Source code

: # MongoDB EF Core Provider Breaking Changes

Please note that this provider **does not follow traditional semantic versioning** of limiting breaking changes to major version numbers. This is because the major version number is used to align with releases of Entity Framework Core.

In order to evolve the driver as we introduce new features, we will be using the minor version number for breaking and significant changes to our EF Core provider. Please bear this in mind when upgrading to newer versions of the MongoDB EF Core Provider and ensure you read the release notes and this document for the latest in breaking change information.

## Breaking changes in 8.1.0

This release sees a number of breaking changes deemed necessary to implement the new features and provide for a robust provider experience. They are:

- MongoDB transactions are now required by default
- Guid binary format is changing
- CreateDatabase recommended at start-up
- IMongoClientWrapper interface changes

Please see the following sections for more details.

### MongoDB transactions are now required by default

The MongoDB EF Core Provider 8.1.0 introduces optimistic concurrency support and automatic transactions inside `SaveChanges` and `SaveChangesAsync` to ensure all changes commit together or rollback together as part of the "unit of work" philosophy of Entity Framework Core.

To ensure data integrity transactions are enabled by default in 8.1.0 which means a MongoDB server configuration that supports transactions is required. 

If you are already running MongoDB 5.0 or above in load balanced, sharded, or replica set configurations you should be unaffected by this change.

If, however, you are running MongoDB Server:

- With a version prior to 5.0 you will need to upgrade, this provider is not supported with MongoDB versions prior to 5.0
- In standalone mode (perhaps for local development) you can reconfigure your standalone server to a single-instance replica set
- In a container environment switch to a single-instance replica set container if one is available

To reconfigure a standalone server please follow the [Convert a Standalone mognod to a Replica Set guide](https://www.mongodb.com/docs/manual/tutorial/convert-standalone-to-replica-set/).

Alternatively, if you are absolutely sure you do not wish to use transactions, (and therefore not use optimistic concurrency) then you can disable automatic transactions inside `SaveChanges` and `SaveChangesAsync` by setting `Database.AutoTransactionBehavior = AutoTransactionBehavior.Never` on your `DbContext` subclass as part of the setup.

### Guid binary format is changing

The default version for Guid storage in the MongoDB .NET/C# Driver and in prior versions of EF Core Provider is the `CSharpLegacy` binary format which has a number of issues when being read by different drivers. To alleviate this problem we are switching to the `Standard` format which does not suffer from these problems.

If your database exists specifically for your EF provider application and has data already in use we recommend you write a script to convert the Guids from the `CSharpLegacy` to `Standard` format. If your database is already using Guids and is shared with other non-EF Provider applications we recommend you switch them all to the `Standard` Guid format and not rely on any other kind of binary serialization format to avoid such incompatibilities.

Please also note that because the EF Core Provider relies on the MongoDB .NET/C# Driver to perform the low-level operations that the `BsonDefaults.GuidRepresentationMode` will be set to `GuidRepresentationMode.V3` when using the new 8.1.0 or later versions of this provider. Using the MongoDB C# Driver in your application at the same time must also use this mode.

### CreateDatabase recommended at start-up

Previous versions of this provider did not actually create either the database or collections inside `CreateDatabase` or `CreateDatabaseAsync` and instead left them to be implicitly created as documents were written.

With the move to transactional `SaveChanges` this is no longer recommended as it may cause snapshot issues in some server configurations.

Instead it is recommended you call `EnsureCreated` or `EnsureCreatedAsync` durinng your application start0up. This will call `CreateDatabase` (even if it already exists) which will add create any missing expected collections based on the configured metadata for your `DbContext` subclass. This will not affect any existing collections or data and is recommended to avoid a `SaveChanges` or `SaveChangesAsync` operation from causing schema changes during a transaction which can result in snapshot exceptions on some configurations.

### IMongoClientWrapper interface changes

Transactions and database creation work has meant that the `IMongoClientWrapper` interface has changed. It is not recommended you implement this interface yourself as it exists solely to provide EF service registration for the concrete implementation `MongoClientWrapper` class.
-------
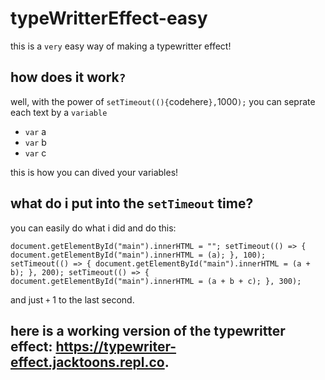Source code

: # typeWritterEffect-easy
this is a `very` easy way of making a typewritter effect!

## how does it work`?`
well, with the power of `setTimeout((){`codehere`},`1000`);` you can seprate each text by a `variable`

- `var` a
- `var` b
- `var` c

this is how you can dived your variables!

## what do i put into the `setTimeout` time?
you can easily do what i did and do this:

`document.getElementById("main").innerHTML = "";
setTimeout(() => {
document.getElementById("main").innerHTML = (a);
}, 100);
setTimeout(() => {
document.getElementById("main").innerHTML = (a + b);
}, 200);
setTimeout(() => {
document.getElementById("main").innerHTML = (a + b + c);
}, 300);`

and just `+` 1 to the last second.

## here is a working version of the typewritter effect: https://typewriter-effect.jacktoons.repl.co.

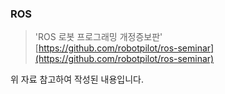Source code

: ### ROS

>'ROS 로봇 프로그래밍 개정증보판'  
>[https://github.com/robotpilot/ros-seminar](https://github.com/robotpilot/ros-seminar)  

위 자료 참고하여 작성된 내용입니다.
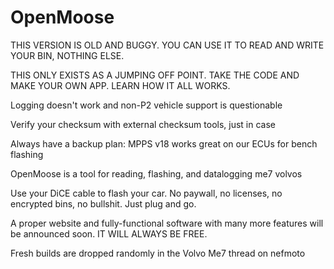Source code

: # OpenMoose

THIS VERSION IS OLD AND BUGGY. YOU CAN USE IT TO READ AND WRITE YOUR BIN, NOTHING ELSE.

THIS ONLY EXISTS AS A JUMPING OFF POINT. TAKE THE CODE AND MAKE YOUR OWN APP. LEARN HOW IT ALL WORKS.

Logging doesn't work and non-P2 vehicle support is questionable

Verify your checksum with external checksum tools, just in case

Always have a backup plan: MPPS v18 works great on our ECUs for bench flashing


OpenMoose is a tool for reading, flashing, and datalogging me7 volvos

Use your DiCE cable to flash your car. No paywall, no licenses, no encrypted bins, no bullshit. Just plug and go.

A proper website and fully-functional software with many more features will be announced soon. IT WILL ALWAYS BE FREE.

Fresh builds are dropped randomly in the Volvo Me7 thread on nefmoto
-------
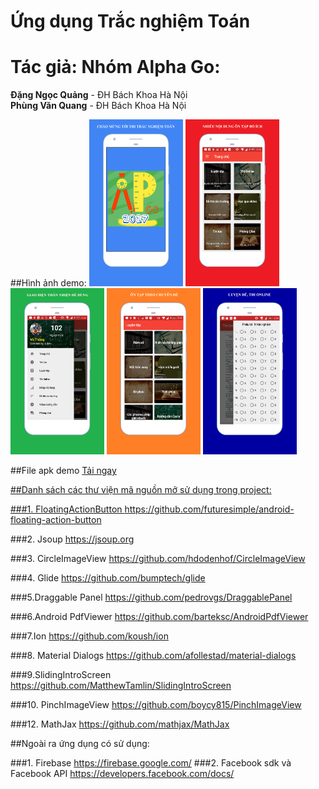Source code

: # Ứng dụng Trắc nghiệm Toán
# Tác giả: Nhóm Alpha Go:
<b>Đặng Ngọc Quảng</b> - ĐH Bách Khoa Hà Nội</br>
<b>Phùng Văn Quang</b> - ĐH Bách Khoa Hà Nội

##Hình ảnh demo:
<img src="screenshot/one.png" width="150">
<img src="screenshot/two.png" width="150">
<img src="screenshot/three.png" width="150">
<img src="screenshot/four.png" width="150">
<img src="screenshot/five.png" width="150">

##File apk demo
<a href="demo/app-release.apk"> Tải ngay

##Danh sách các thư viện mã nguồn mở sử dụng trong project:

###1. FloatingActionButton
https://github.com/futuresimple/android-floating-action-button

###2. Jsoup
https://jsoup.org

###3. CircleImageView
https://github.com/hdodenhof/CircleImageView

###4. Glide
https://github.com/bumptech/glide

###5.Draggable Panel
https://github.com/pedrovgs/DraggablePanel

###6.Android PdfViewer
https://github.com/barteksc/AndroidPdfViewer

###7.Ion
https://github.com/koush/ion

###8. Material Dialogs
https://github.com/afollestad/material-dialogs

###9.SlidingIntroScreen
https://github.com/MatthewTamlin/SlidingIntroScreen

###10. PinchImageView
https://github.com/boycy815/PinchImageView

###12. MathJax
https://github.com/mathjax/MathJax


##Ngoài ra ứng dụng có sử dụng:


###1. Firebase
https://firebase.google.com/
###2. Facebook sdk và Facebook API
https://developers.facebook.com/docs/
-------
*Problem to work on*. For each line of the material that contains the word "CSharpLegacy", make a copy.

*Exercise response*.
The default version for Guid storage in the MongoDB .NET/C# Driver and in prior versions of EF Core Provider is the `CSharpLegacy` binary format which has a number of issues when being read by different drivers. To alleviate this problem we are switching to the `Standard` format which does not suffer from these problems.
If your database exists specifically for your EF provider application and has data already in use we recommend you write a script to convert the Guids from the `CSharpLegacy` to `Standard` format. If your database is already using Guids and is shared with other non-EF Provider applications we recommend you switch them all to the `Standard` Guid format and not rely on any other kind of binary serialization format to avoid such incompatibilities.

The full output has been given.